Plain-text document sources
↓
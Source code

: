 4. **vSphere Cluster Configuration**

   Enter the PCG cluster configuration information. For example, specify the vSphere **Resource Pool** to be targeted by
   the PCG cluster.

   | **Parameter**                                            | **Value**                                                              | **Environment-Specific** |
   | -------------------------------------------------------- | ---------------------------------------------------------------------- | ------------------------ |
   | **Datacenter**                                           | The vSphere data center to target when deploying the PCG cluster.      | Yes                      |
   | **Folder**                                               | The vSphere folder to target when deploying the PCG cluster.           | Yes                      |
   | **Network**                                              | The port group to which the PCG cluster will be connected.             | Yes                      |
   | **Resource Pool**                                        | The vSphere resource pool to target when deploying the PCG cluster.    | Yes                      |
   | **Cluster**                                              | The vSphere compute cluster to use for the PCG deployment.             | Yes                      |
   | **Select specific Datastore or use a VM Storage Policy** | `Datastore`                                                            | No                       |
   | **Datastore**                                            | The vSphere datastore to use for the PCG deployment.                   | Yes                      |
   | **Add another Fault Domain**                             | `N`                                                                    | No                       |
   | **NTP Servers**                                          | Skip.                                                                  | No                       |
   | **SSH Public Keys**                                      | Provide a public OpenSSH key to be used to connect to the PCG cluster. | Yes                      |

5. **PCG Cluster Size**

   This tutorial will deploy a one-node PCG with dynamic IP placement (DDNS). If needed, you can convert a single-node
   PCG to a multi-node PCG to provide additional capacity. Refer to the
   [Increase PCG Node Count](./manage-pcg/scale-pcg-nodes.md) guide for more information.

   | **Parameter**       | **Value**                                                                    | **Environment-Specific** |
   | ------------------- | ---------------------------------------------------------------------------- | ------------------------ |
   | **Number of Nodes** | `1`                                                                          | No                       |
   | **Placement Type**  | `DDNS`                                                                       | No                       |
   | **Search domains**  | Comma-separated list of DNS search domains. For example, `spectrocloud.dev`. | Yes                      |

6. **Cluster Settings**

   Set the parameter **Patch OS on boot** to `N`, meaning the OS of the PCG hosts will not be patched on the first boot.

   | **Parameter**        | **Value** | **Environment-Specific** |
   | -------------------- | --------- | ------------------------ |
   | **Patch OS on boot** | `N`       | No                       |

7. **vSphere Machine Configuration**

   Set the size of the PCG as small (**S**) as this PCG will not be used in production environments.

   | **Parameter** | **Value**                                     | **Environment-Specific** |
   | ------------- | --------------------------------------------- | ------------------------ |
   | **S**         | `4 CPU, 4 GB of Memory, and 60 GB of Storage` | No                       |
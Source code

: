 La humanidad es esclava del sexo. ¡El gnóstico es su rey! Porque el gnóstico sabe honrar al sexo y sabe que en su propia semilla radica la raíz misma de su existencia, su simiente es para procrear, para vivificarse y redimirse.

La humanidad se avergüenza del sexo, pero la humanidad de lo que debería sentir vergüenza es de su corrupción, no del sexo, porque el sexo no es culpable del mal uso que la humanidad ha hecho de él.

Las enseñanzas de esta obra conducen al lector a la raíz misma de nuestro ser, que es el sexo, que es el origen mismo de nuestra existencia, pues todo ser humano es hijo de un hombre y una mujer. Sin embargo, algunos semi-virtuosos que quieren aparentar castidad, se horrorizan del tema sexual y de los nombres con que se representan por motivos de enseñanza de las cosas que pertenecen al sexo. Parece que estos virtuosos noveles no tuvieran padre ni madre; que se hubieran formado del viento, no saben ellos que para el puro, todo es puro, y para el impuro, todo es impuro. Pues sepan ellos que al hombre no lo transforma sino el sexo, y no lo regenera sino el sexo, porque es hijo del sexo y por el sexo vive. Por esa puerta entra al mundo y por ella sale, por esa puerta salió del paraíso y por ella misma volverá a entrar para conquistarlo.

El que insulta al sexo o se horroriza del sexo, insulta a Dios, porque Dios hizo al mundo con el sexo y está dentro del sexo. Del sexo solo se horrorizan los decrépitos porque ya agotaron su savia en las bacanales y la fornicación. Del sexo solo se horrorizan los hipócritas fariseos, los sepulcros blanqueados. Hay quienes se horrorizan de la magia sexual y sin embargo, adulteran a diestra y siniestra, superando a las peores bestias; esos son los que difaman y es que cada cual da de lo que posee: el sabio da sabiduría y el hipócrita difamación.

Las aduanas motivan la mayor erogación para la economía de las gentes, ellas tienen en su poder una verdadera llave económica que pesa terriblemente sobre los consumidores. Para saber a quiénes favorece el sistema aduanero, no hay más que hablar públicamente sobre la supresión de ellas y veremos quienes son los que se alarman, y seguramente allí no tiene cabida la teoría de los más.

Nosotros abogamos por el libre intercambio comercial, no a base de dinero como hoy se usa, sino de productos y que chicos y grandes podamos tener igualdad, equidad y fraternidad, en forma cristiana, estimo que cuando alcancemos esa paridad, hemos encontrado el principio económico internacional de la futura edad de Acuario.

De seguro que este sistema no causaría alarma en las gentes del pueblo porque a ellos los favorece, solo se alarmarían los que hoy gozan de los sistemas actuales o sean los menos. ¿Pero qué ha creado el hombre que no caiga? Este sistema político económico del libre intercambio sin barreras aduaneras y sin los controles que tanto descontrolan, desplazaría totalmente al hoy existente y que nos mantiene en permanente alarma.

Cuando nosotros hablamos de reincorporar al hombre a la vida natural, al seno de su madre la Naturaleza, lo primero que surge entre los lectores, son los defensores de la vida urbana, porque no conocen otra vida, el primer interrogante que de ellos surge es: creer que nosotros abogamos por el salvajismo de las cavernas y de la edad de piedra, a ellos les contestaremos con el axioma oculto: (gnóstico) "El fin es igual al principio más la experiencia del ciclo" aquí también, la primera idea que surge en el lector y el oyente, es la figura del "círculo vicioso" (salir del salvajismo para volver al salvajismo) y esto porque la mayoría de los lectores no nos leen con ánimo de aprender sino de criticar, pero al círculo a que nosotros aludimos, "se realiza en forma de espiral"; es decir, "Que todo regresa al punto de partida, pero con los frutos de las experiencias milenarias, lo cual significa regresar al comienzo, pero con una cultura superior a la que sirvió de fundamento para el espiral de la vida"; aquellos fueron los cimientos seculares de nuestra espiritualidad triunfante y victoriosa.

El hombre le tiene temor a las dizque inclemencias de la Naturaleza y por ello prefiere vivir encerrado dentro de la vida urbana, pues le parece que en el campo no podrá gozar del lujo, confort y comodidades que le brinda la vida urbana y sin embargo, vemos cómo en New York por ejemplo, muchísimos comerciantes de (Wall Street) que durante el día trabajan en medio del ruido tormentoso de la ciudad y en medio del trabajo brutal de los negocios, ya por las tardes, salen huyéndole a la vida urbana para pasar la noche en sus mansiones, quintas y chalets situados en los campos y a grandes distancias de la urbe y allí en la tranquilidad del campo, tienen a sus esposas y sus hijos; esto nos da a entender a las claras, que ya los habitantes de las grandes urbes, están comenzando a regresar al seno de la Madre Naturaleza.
↑
Reproduce all records exactly, without omissions.

* Response:
Source code

: 4. **vSphere Cluster Configuration**

   Enter the PCG cluster configuration information. For example, specify the vSphere **Resource Pool** to be targeted by
   the PCG cluster.

   | **Parameter**                                            | **Value**                                                              | **Environment-Specific** |
   | -------------------------------------------------------- | ---------------------------------------------------------------------- | ------------------------ |
   | **Datacenter**                                           | The vSphere data center to target when deploying the PCG cluster.      | Yes                      |
   | **Folder**                                               | The vSphere folder to target when deploying the PCG cluster.           | Yes                      |
   | **Network**                                              | The port group to which the PCG cluster will be connected.             | Yes                      |
   | **Resource Pool**                                        | The vSphere resource pool to target when deploying the PCG cluster.    | Yes                      |
   | **Cluster**                                              | The vSphere compute cluster to use for the PCG deployment.             | Yes                      |
   | **Select specific Datastore or use a VM Storage Policy** | `Datastore`                                                            | No                       |
   | **Datastore**                                            | The vSphere datastore to use for the PCG deployment.                   | Yes                      |
   | **Add another Fault Domain**                             | `N`                                                                    | No                       |
   | **NTP Servers**                                          | Skip.                                                                  | No                       |
   | **SSH Public Keys**                                      | Provide a public OpenSSH key to be used to connect to the PCG cluster. | Yes                      |

5. **PCG Cluster Size**

   This tutorial will deploy a one-node PCG with dynamic IP placement (DDNS). If needed, you can convert a single-node
   PCG to a multi-node PCG to provide additional capacity. Refer to the
   [Increase PCG Node Count](./manage-pcg/scale-pcg-nodes.md) guide for more information.

   | **Parameter**       | **Value**                                                                    | **Environment-Specific** |
   | ------------------- | ---------------------------------------------------------------------------- | ------------------------ |
   | **Number of Nodes** | `1`                                                                          | No                       |
   | **Placement Type**  | `DDNS`                                                                       | No                       |
   | **Search domains**  | Comma-separated list of DNS search domains. For example, `spectrocloud.dev`. | Yes                      |

6. **Cluster Settings**

   Set the parameter **Patch OS on boot** to `N`, meaning the OS of the PCG hosts will not be patched on the first boot.

   | **Parameter**        | **Value** | **Environment-Specific** |
   | -------------------- | --------- | ------------------------ |
   | **Patch OS on boot** | `N`       | No                       |

7. **vSphere Machine Configuration**

   Set the size of the PCG as small (**S**) as this PCG will not be used in production environments.

   | **Parameter** | **Value**                                     | **Environment-Specific** |
   | ------------- | --------------------------------------------- | ------------------------ |
   | **S**         | `4 CPU, 4 GB of Memory, and 60 GB of Storage` | No                       |
Source code

: La humanidad es esclava del sexo. ¡El gnóstico es su rey! Porque el gnóstico sabe honrar al sexo y sabe que en su propia semilla radica la raíz misma de su existencia, su simiente es para procrear, para vivificarse y redimirse.

La humanidad se avergüenza del sexo, pero la humanidad de lo que debería sentir vergüenza es de su corrupción, no del sexo, porque el sexo no es culpable del mal uso que la humanidad ha hecho de él.

Las enseñanzas de esta obra conducen al lector a la raíz misma de nuestro ser, que es el sexo, que es el origen mismo de nuestra existencia, pues todo ser humano es hijo de un hombre y una mujer. Sin embargo, algunos semi-virtuosos que quieren aparentar castidad, se horrorizan del tema sexual y de los nombres con que se representan por motivos de enseñanza de las cosas que pertenecen al sexo. Parece que estos virtuosos noveles no tuvieran padre ni madre; que se hubieran formado del viento, no saben ellos que para el puro, todo es puro, y para el impuro, todo es impuro. Pues sepan ellos que al hombre no lo transforma sino el sexo, y no lo regenera sino el sexo, porque es hijo del sexo y por el sexo vive. Por esa puerta entra al mundo y por ella sale, por esa puerta salió del paraíso y por ella misma volverá a entrar para conquistarlo.

El que insulta al sexo o se horroriza del sexo, insulta a Dios, porque Dios hizo al mundo con el sexo y está dentro del sexo. Del sexo solo se horrorizan los decrépitos porque ya agotaron su savia en las bacanales y la fornicación. Del sexo solo se horrorizan los hipócritas fariseos, los sepulcros blanqueados. Hay quienes se horrorizan de la magia sexual y sin embargo, adulteran a diestra y siniestra, superando a las peores bestias; esos son los que difaman y es que cada cual da de lo que posee: el sabio da sabiduría y el hipócrita difamación.

Las aduanas motivan la mayor erogación para la economía de las gentes, ellas tienen en su poder una verdadera llave económica que pesa terriblemente sobre los consumidores. Para saber a quiénes favorece el sistema aduanero, no hay más que hablar públicamente sobre la supresión de ellas y veremos quienes son los que se alarman, y seguramente allí no tiene cabida la teoría de los más.

Nosotros abogamos por el libre intercambio comercial, no a base de dinero como hoy se usa, sino de productos y que chicos y grandes podamos tener igualdad, equidad y fraternidad, en forma cristiana, estimo que cuando alcancemos esa paridad, hemos encontrado el principio económico internacional de la futura edad de Acuario.

De seguro que este sistema no causaría alarma en las gentes del pueblo porque a ellos los favorece, solo se alarmarían los que hoy gozan de los sistemas actuales o sean los menos. ¿Pero qué ha creado el hombre que no caiga? Este sistema político económico del libre intercambio sin barreras aduaneras y sin los controles que tanto descontrolan, desplazaría totalmente al hoy existente y que nos mantiene en permanente alarma.

Cuando nosotros hablamos de reincorporar al hombre a la vida natural, al seno de su madre la Naturaleza, lo primero que surge entre los lectores, son los defensores de la vida urbana, porque no conocen otra vida, el primer interrogante que de ellos surge es: creer que nosotros abogamos por el salvajismo de las cavernas y de la edad de piedra, a ellos les contestaremos con el axioma oculto: (gnóstico) "El fin es igual al principio más la experiencia del ciclo" aquí también, la primera idea que surge en el lector y el oyente, es la figura del "círculo vicioso" (salir del salvajismo para volver al salvajismo) y esto porque la mayoría de los lectores no nos leen con ánimo de aprender sino de criticar, pero al círculo a que nosotros aludimos, "se realiza en forma de espiral"; es decir, "Que todo regresa al punto de partida, pero con los frutos de las experiencias milenarias, lo cual significa regresar al comienzo, pero con una cultura superior a la que sirvió de fundamento para el espiral de la vida"; aquellos fueron los cimientos seculares de nuestra espiritualidad triunfante y victoriosa.

El hombre le tiene temor a las dizque inclemencias de la Naturaleza y por ello prefiere vivir encerrado dentro de la vida urbana, pues le parece que en el campo no podrá gozar del lujo, confort y comodidades que le brinda la vida urbana y sin embargo, vemos cómo en New York por ejemplo, muchísimos comerciantes de (Wall Street) que durante el día trabajan en medio del ruido tormentoso de la ciudad y en medio del trabajo brutal de los negocios, ya por las tardes, salen huyéndole a la vida urbana para pasar la noche en sus mansiones, quintas y chalets situados en los campos y a grandes distancias de la urbe y allí en la tranquilidad del campo, tienen a sus esposas y sus hijos; esto nos da a entender a las claras, que ya los habitantes de las grandes urbes, están comenzando a regresar al seno de la Madre Naturaleza.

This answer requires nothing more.